Troy Herion is a composer and filmmaker whose work unites contemporary music with visual arts through chamber and orchestral music, opera, theater, and film. He explores the concept of “visual music:” the idea that musical qualities are found in visual as well as aural experience. His visual-music film Baroque Suite was called “marvelous” by New Yorker critic Alex Ross and has been screened at the Brooklyn Film Festival, The Wassaic Project, and during ACO’s SONiC festival in October 2011. His music video directing debut – The Bright Motion for pianist Michael Mizrahi on New Amsterdam Records – was released to critical acclaim on the music blogs NPR Classical and The Rest is Noise. Herion’s concert works have been performed by leading ensembles including So Percussion, Nash Ensemble of London, and the Brentano Quartet. As a composer for theater, he has worked with Pig Iron Theatre, The Wilma Theater, The Arden Theatre, Azuka Theater, Swarthmore College, and Columbia University. He was nominated for three Barrymore Awards, including the prestigious F. Otto Haas Emerging Artist Award, and his sound design was featured in the 2011 Prague Quadrennial. Herion holds an MFA from Princeton University, where he is pursuing a joint PhD in Composition and Interdisciplinary Humanities.

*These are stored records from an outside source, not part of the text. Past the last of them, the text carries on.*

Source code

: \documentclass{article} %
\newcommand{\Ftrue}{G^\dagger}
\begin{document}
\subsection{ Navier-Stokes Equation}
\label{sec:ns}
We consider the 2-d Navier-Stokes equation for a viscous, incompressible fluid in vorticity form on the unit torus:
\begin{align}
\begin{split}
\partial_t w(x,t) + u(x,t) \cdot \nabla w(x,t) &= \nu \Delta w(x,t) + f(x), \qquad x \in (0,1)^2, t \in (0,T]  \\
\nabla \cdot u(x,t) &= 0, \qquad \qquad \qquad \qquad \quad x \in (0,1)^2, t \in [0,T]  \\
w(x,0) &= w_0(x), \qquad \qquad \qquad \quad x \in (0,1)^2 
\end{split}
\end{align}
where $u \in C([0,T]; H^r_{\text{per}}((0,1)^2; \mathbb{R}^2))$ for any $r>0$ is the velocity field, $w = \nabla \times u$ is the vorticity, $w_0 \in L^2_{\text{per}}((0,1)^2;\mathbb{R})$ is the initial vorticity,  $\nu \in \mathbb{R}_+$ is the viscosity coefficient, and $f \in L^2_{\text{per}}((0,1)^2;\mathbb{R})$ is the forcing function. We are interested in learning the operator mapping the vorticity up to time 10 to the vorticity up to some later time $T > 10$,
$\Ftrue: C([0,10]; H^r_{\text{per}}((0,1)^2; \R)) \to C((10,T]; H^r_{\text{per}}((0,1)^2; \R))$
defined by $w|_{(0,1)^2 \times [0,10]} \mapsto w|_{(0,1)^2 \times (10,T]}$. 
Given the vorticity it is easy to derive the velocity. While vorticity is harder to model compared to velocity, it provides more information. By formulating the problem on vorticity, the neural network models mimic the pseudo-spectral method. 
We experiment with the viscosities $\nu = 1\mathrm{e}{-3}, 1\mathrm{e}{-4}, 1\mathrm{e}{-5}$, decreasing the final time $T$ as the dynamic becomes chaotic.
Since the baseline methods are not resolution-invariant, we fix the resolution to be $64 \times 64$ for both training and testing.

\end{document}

New York City Symphony, is a film by Herion, produced by Elan Bogarin. The imagery will make visible the elements of music – phrasing, counterpoint, rhythm, and harmony. He explains, “New York City Symphony is a visual-music film and composition that unites contemporary orchestral music with images of New York’s urban landscape. Inspired by synaesthesia – where one sense becomes intertwined with, even indistinguishable from, another – this composition invites the audience to see sound and hear images.” Drawing inspiration from early 20th-century city-symphony films, New York City Symphony will treat the living, breathing organism of the city as its subject. Seen through the eyes of a composer/filmmaker, the metropolis is transformed into a multi-sensory musical symphony.
Click here to view some of Troy’s latest video work.


Troy Herion: Sextet (Prelude)

New York: A City Symphony by Troy Herion from Troy Herion on Vimeo.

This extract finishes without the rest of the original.